Mrs. Paul's commercial
I'm not uncomfortable with fish. I'm uncomfortable with this commercial. What's with the giant fish? That's not cute. That's scary. Or as my little sister jokingly says, "They done messed up." See, now I'm not going to buy Mrs. Paul fish sticks on general principle (that's "on GP" for my sister's hipster set).

The Apprentice
Finally Ivana delivers! Her jeans-fitting wheel was a great idea. And I think it won that Levi's challenge for Apex. But then give-good-lip Jennifer got the credit for it... And to make matters worse, she accepted the praise. What?! As Maya would say on Girlfriends, "Ah, hell no!" Blondie would have to sleep with one eye open after that. Or wake to find me shredding her jeans while she was still in them. Not that any of the players will sleep well after The Donald fired both Wes and blinks-a-lot Maria during Mosaic's boardroom. (What?!) Producers probably weren't too happy about that one. It meant they had to actually — gasp — shoot new footage of Maria and Wes leaving Trump Tower, instead of using the footage they'd taped early in the season. What, you didn't know? Yeah, boys and girls, most of the shots of the fired folks walking out of the building and getting into the cab were recorded early in the season. (That's why sometimes their outfits and hair don't match the way they'd worn them in the boardroom.)

Without a Trace
Talk about the evil that men do. Turns out dude was not just his brother's keeper. He was his evil, serial killing doppelganger. (Look ma, I used the episode's title in a sentence!) My question: Did Tony Goldwyn get paid twice for playing messed-up twins Rick and Greg Knowles? I'm just wondering. And, OK, I know that's not saying much about tonight's episode. But what can I say? I watched it with resentment. Trace is great and all. But I'd really rather be watching ER. I know it no longer gets the gazillions of viewers that Trace nabs. But ER's all emotionally manipulative and stuff. And, basically, I can count on it to push me to tears. And I'm not a cryer, so I kind of need that.
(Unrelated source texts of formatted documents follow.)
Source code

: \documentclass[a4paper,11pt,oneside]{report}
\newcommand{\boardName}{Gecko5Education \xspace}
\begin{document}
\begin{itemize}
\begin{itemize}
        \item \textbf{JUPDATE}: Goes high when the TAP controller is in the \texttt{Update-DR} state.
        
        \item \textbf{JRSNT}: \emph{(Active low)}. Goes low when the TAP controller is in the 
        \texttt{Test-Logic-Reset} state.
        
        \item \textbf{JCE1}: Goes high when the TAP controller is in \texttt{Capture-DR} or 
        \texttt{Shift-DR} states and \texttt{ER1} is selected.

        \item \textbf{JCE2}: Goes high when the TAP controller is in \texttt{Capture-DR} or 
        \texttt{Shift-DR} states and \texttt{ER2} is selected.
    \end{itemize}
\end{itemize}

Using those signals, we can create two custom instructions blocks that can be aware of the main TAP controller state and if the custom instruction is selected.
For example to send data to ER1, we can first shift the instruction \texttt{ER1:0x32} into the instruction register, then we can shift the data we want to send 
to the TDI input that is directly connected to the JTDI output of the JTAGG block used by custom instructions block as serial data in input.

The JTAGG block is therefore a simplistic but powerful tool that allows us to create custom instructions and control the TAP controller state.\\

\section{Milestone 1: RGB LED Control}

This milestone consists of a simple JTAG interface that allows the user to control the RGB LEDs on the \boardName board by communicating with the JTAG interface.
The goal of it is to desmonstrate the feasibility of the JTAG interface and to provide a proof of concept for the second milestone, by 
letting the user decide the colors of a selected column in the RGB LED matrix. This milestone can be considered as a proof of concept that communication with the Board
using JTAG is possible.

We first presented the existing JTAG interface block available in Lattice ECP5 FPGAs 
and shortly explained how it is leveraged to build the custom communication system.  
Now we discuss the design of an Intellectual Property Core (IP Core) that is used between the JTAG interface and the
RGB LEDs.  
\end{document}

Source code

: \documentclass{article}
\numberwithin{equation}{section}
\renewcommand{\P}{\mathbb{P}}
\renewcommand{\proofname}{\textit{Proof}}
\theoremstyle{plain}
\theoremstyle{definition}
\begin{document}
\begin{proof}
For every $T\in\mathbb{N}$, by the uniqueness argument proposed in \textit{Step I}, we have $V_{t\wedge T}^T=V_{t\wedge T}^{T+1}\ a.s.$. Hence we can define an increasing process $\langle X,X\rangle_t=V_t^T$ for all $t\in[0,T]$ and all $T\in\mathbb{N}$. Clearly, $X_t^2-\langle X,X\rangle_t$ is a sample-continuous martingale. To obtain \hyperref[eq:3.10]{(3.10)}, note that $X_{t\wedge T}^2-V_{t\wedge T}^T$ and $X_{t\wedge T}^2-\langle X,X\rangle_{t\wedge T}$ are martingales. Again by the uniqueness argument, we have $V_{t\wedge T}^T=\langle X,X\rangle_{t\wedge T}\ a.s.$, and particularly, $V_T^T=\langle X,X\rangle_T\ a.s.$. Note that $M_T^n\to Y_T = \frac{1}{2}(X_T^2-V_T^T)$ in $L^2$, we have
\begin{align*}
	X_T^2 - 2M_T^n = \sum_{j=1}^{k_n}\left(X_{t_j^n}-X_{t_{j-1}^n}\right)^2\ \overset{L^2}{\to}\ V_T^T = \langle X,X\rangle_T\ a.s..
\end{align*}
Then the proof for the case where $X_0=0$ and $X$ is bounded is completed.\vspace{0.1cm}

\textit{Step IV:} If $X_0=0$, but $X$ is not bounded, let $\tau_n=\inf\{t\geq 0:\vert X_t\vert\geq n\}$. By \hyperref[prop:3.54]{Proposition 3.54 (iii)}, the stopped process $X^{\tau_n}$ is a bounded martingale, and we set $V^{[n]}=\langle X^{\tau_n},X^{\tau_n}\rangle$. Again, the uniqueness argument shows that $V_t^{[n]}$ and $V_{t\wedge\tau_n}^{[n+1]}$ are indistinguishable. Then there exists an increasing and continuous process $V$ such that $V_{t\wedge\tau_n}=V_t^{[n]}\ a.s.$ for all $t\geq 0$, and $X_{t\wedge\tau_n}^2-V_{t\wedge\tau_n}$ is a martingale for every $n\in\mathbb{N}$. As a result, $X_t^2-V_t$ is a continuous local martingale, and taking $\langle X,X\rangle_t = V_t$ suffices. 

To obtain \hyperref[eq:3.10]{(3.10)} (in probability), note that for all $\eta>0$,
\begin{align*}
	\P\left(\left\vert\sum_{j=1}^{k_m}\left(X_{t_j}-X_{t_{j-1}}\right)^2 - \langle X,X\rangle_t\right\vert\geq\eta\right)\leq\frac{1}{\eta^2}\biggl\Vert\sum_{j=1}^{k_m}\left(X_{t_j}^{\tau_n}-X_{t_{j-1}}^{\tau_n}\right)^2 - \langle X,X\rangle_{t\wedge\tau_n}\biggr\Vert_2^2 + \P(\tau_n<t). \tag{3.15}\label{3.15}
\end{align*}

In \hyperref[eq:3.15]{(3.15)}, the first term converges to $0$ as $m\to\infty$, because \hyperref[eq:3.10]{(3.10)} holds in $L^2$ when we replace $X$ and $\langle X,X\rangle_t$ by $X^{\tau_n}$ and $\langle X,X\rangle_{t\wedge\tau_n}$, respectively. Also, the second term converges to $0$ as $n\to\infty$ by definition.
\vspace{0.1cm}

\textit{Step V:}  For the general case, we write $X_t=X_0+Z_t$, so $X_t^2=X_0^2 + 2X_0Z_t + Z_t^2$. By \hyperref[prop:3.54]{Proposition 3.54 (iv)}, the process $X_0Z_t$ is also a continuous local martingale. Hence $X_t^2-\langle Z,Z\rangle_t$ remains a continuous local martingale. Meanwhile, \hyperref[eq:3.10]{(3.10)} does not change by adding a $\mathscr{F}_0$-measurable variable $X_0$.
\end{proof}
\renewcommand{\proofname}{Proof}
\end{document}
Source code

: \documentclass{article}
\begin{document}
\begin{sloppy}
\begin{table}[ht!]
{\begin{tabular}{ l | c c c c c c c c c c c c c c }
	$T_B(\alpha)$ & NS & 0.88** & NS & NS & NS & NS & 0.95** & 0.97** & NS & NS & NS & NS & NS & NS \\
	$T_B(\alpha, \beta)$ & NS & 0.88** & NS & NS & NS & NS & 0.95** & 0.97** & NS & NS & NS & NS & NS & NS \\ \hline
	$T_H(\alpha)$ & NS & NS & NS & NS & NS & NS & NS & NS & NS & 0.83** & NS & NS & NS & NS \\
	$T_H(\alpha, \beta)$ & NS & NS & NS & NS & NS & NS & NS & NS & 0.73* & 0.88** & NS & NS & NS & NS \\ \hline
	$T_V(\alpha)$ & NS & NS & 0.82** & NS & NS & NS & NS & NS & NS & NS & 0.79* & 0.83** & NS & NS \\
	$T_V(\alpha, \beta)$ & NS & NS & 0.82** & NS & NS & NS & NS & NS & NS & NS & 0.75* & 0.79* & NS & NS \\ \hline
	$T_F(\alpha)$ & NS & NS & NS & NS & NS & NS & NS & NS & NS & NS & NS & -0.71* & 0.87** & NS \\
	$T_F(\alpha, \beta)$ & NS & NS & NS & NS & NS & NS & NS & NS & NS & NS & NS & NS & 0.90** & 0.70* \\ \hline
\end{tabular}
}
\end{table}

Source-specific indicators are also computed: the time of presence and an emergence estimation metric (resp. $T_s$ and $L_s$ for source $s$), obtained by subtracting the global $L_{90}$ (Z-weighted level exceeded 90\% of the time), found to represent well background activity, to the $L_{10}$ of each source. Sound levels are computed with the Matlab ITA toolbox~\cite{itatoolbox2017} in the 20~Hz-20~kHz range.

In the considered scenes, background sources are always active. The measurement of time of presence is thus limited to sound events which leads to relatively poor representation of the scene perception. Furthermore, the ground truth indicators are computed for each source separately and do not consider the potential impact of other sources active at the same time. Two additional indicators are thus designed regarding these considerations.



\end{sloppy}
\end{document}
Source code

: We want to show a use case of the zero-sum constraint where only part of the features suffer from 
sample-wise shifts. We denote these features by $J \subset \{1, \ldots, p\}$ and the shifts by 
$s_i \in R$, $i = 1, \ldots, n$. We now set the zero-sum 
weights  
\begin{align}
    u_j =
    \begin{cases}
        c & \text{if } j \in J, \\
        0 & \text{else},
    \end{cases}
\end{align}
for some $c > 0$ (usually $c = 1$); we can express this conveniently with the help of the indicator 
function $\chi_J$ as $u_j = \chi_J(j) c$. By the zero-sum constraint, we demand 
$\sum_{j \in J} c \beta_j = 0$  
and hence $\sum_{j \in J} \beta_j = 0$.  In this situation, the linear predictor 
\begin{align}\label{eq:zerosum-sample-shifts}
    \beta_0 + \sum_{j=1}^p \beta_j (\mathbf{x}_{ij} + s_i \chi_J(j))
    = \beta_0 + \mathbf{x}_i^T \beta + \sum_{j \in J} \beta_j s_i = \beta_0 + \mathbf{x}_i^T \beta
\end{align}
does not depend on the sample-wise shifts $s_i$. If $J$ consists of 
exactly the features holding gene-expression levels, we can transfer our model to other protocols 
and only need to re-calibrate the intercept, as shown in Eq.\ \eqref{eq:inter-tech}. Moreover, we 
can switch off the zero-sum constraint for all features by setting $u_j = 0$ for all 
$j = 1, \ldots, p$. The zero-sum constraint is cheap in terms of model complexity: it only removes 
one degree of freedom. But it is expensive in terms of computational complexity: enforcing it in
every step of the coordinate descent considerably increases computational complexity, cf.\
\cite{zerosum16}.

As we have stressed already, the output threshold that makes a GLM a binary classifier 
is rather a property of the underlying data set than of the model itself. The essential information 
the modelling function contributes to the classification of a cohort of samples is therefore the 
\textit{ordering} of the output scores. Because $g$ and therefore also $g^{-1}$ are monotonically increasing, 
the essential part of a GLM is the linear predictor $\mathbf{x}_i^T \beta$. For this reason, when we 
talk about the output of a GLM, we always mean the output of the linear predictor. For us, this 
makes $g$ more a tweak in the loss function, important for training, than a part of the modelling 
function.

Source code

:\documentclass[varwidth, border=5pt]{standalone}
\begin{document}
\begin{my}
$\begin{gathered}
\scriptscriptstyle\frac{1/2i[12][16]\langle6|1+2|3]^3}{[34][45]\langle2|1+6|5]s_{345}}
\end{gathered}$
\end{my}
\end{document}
Conversations with Carrie Fisher
God bless Oxygen. Who else would give this woman her own talk show? And let her spend airtime talking to her showbiz friends and parents? No, really. Tonight the former Princess Leia told her father, "Daddy, show everybody your tracks." And she wasn't talking about 76-year-old singer Eddie Fisher's old hit records. But you know what? He rolled up his lime-green-silk sleeve and showed her the injection scars left behind after decades of drug abuse. Now that's some Hollywood stuff right there. Then they proceeded to have a conversation about the drugs and women he did over the years, that time he accidentally swallowed his hearing aid and how fame has rendered him helpless. To wind things up: Carrie asked the man who cruelly dumped her mother for Elizabeth Taylor, "What can we hope to get from the will? Are we getting some outfits at least?" I'm not kidding. And this was her idea of a birthday bonding interview session. Carrie Fisher. She's crazy. But you gotta love her.